Mexicans seek burial in homeland

Day of Dead festivities underscore sentiments

? Thousands of Mexicans who die in the United States are flown home for burial every year in their native land, where relatives gather at cemeteries on the Day of the Dead with flowers, candles, a favorite meal and nip of alcohol for the spirits of loved ones.

In a nation where ancestors are honored and death is regarded as a constant presence, the Nov. 2 tradition underscores Mexican immigrants’ resistance to being buried abroad, migration experts and funeral homes say.

More than 300 bodies arrive each month at the Mexico City International Airport, just one port in a booming cross-border funeral trade.

“Nearly all migrant workers are sent to Mexico after they die,” said Salvador Calderon, manager of a funeral home in Guadalajara that ferries the dead from the airport to towns across the central highlands. Even among people who have become nationalized U.S. citizens or have legal residency, “adults always say they want to be buried in their place of origin,” he said.

The importance of homeland and family is clear on the Day of the Dead, which mixes Indian traditions and the Roman Catholic Church’s All Souls’ Day.

In Mexico, viewing of the dead lasts all night and funeral rites can extend for nine days.

Mayan Carlos Cahuich cleans the skull of his father at a cemetery in a 500-year-old ritual in preparation for Day of the Dead celebrations in Pomuch, in the state of Campeche.
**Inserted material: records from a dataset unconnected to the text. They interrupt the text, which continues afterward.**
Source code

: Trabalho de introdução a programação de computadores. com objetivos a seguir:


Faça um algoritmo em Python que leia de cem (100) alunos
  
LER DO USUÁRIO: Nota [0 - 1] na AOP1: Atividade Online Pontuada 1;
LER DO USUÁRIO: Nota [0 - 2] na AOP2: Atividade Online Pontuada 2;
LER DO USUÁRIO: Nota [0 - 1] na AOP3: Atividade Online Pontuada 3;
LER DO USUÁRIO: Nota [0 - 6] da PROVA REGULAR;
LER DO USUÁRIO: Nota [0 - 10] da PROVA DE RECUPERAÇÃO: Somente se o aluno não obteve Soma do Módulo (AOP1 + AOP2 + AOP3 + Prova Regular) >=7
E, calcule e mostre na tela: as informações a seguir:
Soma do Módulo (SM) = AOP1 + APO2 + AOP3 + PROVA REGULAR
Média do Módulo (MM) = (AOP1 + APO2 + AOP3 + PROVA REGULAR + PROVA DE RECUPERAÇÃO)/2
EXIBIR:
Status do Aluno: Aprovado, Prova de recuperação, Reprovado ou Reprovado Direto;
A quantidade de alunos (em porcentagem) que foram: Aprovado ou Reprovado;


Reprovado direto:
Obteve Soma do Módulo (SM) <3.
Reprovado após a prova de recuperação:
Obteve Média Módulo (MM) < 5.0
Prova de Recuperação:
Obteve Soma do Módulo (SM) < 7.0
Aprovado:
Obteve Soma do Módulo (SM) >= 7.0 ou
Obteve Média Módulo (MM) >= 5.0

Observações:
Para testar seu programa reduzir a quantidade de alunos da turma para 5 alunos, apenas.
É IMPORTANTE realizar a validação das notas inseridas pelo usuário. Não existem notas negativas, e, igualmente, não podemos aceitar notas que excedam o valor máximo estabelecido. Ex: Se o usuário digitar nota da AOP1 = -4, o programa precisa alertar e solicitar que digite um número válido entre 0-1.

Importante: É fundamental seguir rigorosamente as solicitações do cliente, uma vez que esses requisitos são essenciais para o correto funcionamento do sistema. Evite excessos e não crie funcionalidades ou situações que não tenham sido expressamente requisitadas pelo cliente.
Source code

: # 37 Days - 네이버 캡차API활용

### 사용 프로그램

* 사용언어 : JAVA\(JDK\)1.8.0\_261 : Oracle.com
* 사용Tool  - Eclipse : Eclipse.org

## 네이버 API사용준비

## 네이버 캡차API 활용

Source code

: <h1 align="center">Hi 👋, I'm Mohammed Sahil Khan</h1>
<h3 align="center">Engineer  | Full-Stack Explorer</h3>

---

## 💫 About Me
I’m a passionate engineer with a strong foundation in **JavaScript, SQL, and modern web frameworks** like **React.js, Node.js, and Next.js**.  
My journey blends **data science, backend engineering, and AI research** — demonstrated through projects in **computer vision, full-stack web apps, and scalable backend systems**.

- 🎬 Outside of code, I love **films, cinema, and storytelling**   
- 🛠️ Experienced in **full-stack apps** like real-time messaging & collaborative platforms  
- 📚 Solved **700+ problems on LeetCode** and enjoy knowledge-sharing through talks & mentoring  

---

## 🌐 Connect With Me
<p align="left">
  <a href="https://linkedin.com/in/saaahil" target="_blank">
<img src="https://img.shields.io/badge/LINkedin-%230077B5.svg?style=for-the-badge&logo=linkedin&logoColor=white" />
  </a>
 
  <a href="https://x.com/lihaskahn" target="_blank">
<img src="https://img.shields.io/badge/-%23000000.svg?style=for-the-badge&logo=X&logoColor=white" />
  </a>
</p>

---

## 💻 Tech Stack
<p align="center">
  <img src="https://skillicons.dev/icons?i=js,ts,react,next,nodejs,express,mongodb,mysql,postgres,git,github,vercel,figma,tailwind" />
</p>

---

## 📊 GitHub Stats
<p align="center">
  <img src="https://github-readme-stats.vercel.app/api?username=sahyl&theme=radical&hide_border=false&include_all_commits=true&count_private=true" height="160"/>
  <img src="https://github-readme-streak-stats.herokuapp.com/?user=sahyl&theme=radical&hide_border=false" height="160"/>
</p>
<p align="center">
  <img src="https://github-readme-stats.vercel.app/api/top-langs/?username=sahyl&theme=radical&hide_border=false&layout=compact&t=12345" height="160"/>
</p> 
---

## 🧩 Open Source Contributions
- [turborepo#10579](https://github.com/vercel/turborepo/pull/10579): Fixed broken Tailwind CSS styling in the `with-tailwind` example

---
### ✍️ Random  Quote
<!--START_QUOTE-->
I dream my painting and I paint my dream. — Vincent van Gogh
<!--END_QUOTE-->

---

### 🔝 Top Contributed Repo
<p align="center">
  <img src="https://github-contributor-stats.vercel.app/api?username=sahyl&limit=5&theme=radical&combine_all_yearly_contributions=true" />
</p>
Mexico's Day of the Dead on Nov. 2 mixes Indian traditions and the Roman Catholic Church's All Souls' Day.

“Bringing (deceased migrants) back here is a way to have them close to celebrate the Day of the Dead and be with them for at least one day,” said tractor operator Julian Rivera of Pozos, a town of 4,000 people 180 miles north of Mexico City.

Rivera said that on Sunday he and his family would visit the graves of his brothers Roberto and Serafin, among 18 migrants who died in May after being trapped in a sweltering, airless tractor-trailer in Texas.

Many migrant workers travel back and forth between towns like Pozos in Guanajuato state and the United States, said Diana Leticia Alvarez, who works for the state’s support office for migrants.

“They don’t want to lose this identity as a Mexican,” Alvarez said. “What they want is to find a way back to be here, even if they come back dead.”